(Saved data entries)
-=-=-

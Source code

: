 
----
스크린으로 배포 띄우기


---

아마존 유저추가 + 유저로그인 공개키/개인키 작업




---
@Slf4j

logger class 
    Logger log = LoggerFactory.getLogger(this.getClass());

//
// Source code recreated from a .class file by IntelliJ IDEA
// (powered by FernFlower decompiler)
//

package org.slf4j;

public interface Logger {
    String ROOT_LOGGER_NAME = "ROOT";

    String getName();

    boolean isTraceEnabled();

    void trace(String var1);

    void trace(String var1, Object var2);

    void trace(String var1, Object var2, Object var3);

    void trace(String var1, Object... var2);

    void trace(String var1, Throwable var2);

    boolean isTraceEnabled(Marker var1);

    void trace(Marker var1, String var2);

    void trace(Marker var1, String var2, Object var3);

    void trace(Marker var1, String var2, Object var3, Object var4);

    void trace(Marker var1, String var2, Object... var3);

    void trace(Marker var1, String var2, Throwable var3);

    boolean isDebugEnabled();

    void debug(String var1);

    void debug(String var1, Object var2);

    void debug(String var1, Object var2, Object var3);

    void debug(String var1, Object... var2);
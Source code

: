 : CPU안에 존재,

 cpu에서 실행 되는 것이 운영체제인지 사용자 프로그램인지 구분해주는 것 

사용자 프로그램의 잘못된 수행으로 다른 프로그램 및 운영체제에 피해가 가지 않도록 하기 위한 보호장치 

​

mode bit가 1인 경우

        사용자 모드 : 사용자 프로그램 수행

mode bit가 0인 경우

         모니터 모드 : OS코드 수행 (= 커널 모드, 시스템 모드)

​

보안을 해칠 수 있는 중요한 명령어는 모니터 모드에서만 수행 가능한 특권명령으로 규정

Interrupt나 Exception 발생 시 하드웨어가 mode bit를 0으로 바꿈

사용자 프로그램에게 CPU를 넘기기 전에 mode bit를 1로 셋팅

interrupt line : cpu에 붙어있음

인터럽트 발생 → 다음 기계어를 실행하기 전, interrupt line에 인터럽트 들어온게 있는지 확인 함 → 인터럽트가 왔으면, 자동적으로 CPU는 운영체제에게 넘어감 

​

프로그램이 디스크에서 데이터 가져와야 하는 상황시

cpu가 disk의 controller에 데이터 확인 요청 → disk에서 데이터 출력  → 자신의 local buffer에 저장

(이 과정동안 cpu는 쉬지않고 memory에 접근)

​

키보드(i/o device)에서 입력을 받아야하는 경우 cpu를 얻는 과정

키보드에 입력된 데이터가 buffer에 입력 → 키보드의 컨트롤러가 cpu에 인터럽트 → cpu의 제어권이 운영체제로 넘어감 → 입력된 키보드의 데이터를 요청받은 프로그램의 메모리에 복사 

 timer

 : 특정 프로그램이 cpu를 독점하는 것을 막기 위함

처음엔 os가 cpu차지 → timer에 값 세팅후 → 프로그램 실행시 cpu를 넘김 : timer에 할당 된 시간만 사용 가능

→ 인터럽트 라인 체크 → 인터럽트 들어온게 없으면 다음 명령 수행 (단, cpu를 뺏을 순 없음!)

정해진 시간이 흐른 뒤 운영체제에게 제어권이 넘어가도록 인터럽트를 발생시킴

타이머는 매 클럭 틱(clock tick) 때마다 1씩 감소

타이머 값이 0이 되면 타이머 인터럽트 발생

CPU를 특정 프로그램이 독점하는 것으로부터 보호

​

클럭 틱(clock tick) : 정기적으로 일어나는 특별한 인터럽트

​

-=-=-

None of the records may be omitted or altered when they are given again.

__Reply to the exercise__:
Source code

: 
----
스크린으로 배포 띄우기


---

아마존 유저추가 + 유저로그인 공개키/개인키 작업




---
@Slf4j

logger class 
    Logger log = LoggerFactory.getLogger(this.getClass());

//
// Source code recreated from a .class file by IntelliJ IDEA
// (powered by FernFlower decompiler)
//

package org.slf4j;

public interface Logger {
    String ROOT_LOGGER_NAME = "ROOT";

    String getName();

    boolean isTraceEnabled();

    void trace(String var1);

    void trace(String var1, Object var2);

    void trace(String var1, Object var2, Object var3);

    void trace(String var1, Object... var2);

    void trace(String var1, Throwable var2);

    boolean isTraceEnabled(Marker var1);

    void trace(Marker var1, String var2);

    void trace(Marker var1, String var2, Object var3);

    void trace(Marker var1, String var2, Object var3, Object var4);

    void trace(Marker var1, String var2, Object... var3);

    void trace(Marker var1, String var2, Throwable var3);

    boolean isDebugEnabled();

    void debug(String var1);

    void debug(String var1, Object var2);

    void debug(String var1, Object var2, Object var3);

    void debug(String var1, Object... var2);
Source code

: : CPU안에 존재,

 cpu에서 실행 되는 것이 운영체제인지 사용자 프로그램인지 구분해주는 것 

사용자 프로그램의 잘못된 수행으로 다른 프로그램 및 운영체제에 피해가 가지 않도록 하기 위한 보호장치 

​

mode bit가 1인 경우

        사용자 모드 : 사용자 프로그램 수행

mode bit가 0인 경우

         모니터 모드 : OS코드 수행 (= 커널 모드, 시스템 모드)

​

보안을 해칠 수 있는 중요한 명령어는 모니터 모드에서만 수행 가능한 특권명령으로 규정

Interrupt나 Exception 발생 시 하드웨어가 mode bit를 0으로 바꿈

사용자 프로그램에게 CPU를 넘기기 전에 mode bit를 1로 셋팅

interrupt line : cpu에 붙어있음

인터럽트 발생 → 다음 기계어를 실행하기 전, interrupt line에 인터럽트 들어온게 있는지 확인 함 → 인터럽트가 왔으면, 자동적으로 CPU는 운영체제에게 넘어감 

​

프로그램이 디스크에서 데이터 가져와야 하는 상황시

cpu가 disk의 controller에 데이터 확인 요청 → disk에서 데이터 출력  → 자신의 local buffer에 저장

(이 과정동안 cpu는 쉬지않고 memory에 접근)

​

키보드(i/o device)에서 입력을 받아야하는 경우 cpu를 얻는 과정

키보드에 입력된 데이터가 buffer에 입력 → 키보드의 컨트롤러가 cpu에 인터럽트 → cpu의 제어권이 운영체제로 넘어감 → 입력된 키보드의 데이터를 요청받은 프로그램의 메모리에 복사 

 timer

 : 특정 프로그램이 cpu를 독점하는 것을 막기 위함

처음엔 os가 cpu차지 → timer에 값 세팅후 → 프로그램 실행시 cpu를 넘김 : timer에 할당 된 시간만 사용 가능

→ 인터럽트 라인 체크 → 인터럽트 들어온게 없으면 다음 명령 수행 (단, cpu를 뺏을 순 없음!)

정해진 시간이 흐른 뒤 운영체제에게 제어권이 넘어가도록 인터럽트를 발생시킴

타이머는 매 클럭 틱(clock tick) 때마다 1씩 감소

타이머 값이 0이 되면 타이머 인터럽트 발생

CPU를 특정 프로그램이 독점하는 것으로부터 보호

​

클럭 틱(clock tick) : 정기적으로 일어나는 특별한 인터럽트

​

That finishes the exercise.